_Problem to work on_
Those lines of the records that contain "steps" are to be located and copied.

── Provided entries

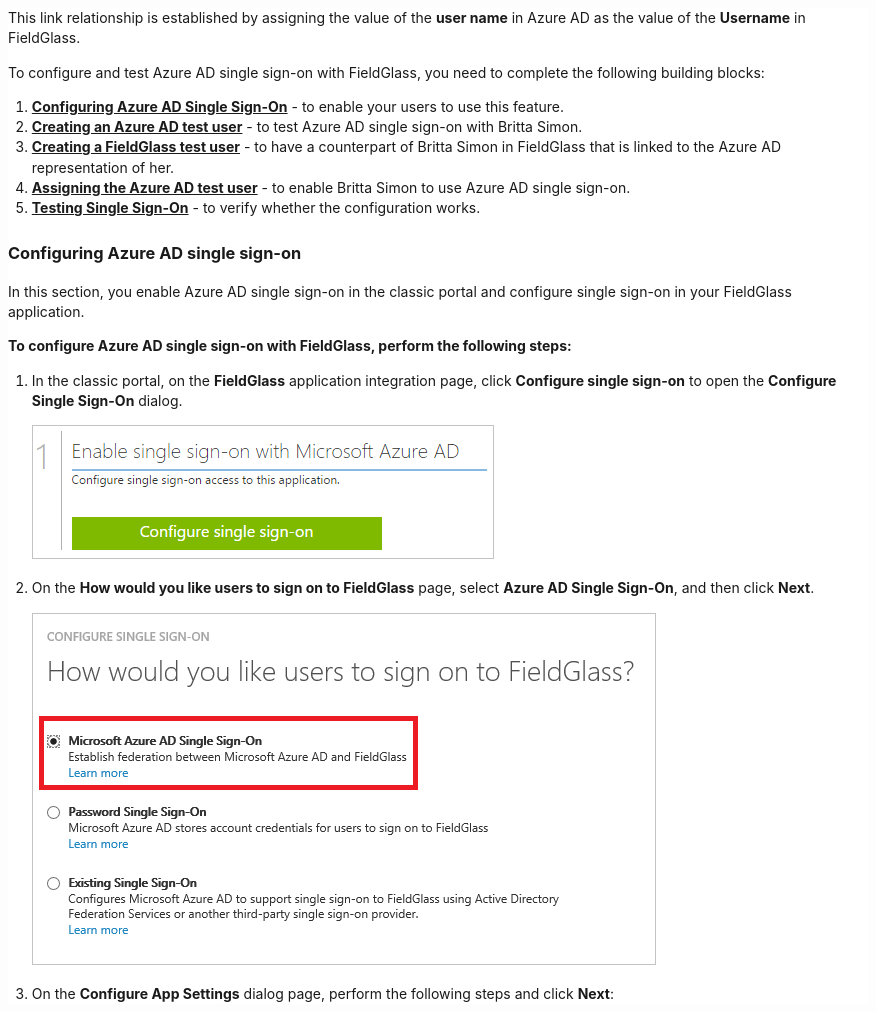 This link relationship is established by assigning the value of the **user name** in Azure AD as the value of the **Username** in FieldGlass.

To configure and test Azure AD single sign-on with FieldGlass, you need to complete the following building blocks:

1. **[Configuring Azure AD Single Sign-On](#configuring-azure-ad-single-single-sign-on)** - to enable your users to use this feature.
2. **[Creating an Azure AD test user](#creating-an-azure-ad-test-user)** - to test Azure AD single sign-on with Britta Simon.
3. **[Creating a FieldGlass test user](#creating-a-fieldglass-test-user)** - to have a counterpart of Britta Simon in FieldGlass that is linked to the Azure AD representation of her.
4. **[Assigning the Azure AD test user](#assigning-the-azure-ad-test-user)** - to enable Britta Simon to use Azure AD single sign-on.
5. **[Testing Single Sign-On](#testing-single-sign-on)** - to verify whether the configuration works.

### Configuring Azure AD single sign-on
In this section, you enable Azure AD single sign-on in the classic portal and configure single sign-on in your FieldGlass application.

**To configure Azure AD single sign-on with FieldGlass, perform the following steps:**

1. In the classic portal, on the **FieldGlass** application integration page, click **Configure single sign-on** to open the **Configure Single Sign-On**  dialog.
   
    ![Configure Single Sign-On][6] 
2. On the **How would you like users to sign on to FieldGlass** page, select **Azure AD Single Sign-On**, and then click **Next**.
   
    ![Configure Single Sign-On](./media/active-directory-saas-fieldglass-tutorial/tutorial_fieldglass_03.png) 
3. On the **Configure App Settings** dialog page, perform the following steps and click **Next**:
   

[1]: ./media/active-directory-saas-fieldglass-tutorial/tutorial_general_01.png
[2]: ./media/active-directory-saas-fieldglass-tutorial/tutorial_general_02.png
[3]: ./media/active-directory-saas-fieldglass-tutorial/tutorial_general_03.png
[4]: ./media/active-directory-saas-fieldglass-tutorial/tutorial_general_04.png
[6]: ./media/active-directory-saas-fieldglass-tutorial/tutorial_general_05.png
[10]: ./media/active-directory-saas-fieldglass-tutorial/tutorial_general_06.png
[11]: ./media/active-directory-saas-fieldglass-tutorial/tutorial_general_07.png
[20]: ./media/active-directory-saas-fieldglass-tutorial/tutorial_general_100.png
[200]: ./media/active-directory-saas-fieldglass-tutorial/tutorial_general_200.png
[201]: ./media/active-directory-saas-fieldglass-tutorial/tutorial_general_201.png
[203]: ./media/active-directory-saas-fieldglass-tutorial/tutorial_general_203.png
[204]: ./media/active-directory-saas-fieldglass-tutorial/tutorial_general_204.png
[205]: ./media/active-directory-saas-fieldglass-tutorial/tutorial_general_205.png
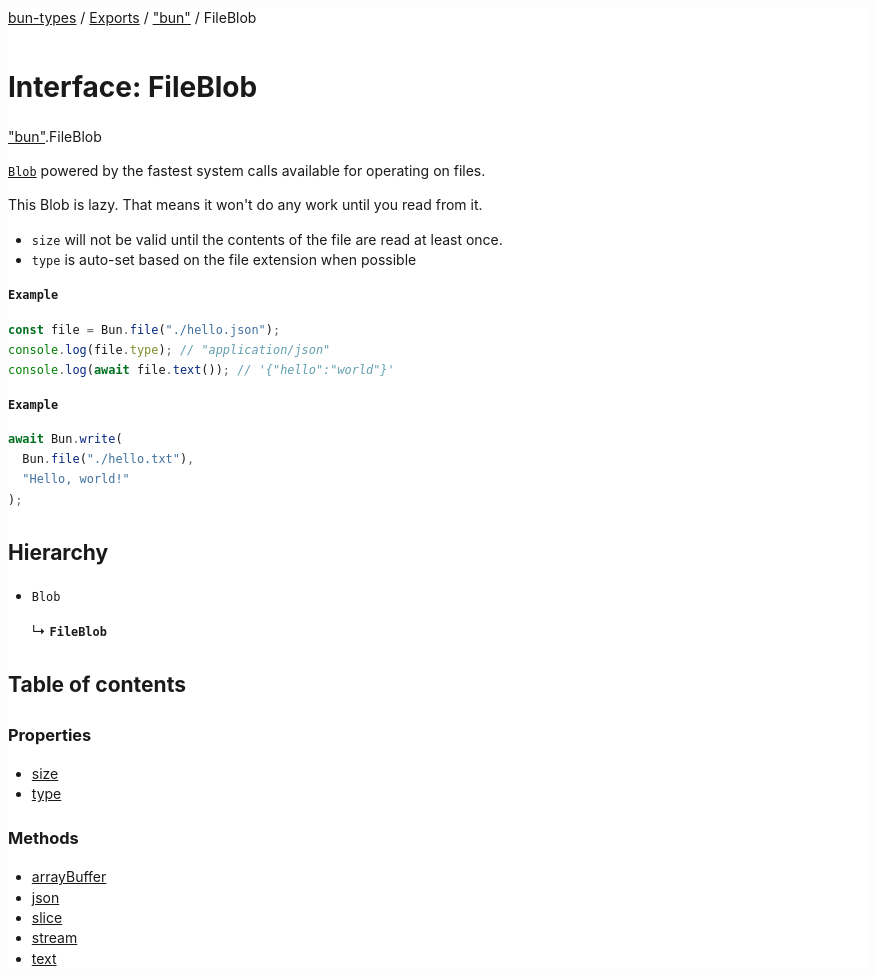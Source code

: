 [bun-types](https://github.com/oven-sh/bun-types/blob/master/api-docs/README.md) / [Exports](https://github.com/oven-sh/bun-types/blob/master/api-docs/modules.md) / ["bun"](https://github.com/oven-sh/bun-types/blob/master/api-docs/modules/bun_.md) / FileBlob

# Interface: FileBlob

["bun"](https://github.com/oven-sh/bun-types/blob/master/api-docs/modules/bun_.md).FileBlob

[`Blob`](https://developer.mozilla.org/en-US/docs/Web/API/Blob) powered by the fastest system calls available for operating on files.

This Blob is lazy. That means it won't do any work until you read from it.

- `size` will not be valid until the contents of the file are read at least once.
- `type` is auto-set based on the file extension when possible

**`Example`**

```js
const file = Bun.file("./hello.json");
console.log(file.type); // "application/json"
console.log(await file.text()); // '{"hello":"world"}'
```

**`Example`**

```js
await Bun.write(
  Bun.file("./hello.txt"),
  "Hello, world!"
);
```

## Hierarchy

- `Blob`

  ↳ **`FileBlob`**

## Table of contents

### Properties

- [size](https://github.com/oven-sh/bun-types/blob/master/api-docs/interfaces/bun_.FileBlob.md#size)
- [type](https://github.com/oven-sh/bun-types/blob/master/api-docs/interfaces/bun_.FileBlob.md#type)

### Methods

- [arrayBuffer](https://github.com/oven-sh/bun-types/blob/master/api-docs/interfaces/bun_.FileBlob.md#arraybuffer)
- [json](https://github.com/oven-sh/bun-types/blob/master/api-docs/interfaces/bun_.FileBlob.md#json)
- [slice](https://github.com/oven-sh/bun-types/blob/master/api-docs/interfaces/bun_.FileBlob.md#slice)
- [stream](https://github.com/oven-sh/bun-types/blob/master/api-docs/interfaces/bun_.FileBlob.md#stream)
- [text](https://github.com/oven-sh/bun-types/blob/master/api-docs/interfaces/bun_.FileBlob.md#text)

────

_Exercise output_
**To configure Azure AD single sign-on with FieldGlass, perform the following steps:**
3. On the **Configure App Settings** dialog page, perform the following steps and click **Next**:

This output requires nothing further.